Source information >>

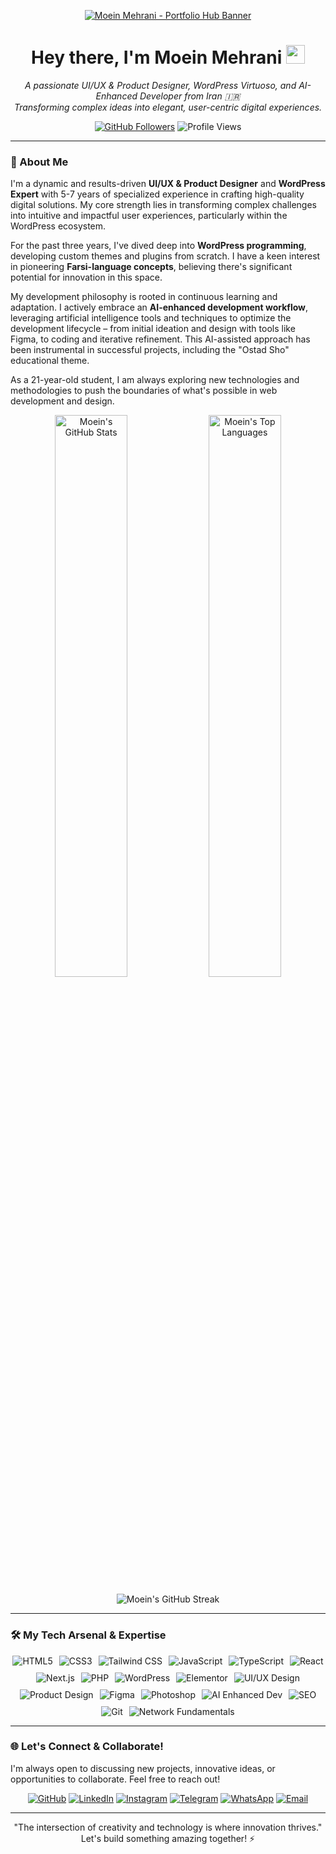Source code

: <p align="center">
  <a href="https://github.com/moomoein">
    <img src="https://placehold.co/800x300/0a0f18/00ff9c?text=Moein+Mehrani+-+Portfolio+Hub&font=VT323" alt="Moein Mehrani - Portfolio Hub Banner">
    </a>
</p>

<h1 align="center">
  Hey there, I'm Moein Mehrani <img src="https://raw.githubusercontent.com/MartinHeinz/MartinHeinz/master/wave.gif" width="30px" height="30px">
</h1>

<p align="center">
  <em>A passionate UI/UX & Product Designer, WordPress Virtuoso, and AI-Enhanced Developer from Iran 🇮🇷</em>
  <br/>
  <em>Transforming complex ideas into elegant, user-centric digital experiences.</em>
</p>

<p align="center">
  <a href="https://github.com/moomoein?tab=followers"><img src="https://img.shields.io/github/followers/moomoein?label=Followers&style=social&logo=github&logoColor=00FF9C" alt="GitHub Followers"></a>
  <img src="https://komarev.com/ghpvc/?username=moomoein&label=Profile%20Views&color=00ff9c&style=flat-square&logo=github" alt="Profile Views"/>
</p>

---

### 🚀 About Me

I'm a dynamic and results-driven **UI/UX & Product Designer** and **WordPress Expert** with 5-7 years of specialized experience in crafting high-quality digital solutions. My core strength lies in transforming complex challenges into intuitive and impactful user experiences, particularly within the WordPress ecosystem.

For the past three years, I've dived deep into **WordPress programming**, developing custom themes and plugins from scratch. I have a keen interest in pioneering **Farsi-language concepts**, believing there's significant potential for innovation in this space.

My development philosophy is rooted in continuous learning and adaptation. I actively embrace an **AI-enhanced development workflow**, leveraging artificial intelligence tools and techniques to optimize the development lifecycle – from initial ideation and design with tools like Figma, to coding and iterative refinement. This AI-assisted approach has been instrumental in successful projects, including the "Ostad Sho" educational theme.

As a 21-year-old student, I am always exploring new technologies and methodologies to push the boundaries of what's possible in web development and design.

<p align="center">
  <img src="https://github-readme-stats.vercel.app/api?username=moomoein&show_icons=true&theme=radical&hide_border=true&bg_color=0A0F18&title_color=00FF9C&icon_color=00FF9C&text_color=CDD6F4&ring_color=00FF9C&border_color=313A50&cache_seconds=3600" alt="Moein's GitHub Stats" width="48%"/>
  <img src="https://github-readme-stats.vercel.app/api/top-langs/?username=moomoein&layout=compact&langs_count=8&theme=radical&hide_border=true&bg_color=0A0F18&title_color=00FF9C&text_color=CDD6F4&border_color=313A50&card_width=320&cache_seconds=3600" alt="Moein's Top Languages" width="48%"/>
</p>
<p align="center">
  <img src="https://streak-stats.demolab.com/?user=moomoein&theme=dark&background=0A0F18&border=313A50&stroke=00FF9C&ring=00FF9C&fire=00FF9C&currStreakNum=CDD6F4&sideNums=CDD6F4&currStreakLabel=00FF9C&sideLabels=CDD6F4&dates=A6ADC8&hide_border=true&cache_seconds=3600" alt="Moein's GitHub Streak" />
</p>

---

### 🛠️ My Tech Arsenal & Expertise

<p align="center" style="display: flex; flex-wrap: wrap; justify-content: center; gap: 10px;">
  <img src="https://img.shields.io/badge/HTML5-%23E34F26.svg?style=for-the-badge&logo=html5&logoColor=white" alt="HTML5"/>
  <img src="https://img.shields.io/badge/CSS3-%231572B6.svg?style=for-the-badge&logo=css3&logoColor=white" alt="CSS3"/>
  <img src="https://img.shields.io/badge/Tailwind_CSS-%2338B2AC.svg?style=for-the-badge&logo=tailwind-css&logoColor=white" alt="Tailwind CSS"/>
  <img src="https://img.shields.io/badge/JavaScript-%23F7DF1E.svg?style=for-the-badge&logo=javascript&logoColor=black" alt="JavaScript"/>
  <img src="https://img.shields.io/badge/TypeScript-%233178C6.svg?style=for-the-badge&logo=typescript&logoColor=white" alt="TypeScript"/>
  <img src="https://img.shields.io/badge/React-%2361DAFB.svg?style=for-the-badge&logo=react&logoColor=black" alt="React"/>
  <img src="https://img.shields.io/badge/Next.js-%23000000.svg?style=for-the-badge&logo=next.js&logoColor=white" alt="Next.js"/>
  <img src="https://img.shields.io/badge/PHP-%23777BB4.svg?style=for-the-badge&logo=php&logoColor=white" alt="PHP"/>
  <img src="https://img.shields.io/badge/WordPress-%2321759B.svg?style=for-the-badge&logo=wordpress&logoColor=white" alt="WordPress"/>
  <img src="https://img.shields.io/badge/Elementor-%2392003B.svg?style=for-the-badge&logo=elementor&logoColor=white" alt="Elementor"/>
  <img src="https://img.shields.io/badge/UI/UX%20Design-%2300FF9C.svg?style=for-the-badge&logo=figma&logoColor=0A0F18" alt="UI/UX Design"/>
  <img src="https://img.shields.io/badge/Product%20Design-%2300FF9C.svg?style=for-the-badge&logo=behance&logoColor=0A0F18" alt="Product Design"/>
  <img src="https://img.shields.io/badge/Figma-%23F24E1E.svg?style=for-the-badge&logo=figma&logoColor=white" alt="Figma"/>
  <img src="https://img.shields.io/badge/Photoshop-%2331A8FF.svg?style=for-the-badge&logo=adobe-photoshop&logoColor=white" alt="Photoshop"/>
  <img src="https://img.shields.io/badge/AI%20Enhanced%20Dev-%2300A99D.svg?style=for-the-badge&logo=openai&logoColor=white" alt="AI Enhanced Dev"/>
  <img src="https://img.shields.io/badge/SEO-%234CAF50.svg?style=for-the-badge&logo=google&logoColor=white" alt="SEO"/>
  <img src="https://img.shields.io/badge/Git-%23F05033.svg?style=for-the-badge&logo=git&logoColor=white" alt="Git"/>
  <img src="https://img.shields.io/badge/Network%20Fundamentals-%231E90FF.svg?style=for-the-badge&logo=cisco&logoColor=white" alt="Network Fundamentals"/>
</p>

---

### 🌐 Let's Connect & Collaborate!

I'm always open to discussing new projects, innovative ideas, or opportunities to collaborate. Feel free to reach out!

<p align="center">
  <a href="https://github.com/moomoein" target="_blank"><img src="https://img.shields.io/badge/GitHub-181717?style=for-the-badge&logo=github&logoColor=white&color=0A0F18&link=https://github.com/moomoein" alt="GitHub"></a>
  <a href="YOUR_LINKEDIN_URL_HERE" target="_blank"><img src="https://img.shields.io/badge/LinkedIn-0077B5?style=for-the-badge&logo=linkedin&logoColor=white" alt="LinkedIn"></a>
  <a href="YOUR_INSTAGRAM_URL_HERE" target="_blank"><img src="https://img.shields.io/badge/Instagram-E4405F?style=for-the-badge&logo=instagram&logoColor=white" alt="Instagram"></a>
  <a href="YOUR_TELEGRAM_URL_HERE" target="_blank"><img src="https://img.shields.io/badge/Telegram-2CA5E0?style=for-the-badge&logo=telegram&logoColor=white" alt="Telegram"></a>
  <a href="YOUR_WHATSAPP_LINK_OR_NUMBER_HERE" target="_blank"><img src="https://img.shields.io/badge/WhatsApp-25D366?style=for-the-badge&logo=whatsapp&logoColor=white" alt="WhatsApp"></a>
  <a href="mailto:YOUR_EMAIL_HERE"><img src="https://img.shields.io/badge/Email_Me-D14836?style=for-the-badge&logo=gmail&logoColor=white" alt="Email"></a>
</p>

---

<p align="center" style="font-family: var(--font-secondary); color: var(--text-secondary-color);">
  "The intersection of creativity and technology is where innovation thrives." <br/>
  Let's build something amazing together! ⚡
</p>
...
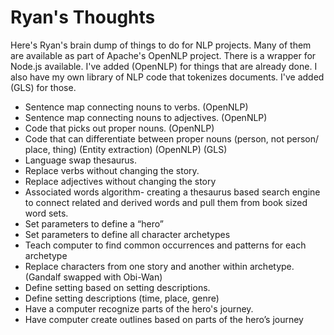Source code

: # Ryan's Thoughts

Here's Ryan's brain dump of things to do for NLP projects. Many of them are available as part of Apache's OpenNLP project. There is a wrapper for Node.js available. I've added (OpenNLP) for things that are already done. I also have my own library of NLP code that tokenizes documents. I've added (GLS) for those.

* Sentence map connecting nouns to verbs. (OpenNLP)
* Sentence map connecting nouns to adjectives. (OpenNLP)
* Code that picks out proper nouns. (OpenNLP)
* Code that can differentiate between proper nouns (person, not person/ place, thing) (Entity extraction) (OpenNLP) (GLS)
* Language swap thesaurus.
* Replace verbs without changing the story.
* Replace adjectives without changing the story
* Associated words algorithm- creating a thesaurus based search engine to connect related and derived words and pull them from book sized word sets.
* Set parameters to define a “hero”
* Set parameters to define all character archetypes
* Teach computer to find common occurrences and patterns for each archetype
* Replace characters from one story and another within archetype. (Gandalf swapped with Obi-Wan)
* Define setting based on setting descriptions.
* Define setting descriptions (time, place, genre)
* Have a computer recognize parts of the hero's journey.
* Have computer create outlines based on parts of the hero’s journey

Task to carry out >>
Of the entries listed above, reproduce only the lines starting at the line containing "swapped with Obi-Wan)" and ending at the line containing "the hero’s journey". Include both, exactly as they stand.

Response for this exercise >>
* Replace characters from one story and another within archetype. (Gandalf swapped with Obi-Wan)
* Define setting based on setting descriptions.
* Define setting descriptions (time, place, genre)
* Have a computer recognize parts of the hero's journey.
* Have computer create outlines based on parts of the hero’s journey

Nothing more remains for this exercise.